Death and the Supreme Court

Last Wednesday, the U. S. Supreme Court heard the so-called “Death Penalty Case,” wherein prisoners on death row were claiming that the manner of death administered (in those jurisdictions which still had the death penalty) constitutes prohibited cruel and unusual punishment under the 8th Amendment to the Constitution.

The case is curious, according to Steve Shapiro, legal director of the American Civil Liberties Union, in remarks delivered May 4th here in Boston. Generally (this paragraph is not for the weak of stomach), execution by drugs is effected through a three drug cocktail and the first drug is an anesthetic which is designed to prevent the last step from being incredibly painful. Fearing consumer back-lash, the company that has provided the anesthetic has now refused to produce it for lethal injection purposes. The now-proposed substitute is a barbiturate not prescribed for elimination of intense pain.

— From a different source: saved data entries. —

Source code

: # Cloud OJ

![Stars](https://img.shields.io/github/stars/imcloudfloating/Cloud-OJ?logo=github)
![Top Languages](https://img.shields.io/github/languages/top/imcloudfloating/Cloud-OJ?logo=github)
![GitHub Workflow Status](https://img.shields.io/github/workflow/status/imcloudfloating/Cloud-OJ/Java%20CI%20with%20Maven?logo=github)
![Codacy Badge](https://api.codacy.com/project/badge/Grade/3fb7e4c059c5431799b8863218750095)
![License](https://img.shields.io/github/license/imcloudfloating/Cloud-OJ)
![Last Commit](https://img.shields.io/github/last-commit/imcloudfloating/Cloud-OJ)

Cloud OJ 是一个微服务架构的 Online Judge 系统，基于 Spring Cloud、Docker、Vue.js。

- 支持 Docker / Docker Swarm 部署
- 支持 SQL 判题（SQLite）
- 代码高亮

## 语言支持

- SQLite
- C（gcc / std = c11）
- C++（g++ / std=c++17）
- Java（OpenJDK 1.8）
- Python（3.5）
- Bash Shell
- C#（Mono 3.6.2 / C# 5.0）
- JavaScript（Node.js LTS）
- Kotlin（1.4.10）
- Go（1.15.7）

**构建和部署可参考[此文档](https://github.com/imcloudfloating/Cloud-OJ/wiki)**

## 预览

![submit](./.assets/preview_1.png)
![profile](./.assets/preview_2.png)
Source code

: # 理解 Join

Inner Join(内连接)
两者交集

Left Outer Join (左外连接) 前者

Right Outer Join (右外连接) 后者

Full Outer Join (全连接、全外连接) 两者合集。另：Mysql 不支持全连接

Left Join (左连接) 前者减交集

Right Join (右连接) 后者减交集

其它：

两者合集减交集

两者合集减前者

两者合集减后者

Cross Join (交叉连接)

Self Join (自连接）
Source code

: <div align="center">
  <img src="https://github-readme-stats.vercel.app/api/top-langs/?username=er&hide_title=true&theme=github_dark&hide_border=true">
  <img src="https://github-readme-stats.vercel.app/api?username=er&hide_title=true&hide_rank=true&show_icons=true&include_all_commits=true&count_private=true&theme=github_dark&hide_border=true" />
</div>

From the conservative side of the aisle, Justice Alito noted that our society simply must have the technology to kill people painlessly, citing assisted suicides. Justice Scalia blamed the unavailability of the drug on an “abolitionist movement” of anti-death-penalty activists that has kept it off the market; he apparently was disturbed that people on death row should seek to bar a particular method of execution because certain other people’s actions have made that drug unavailable.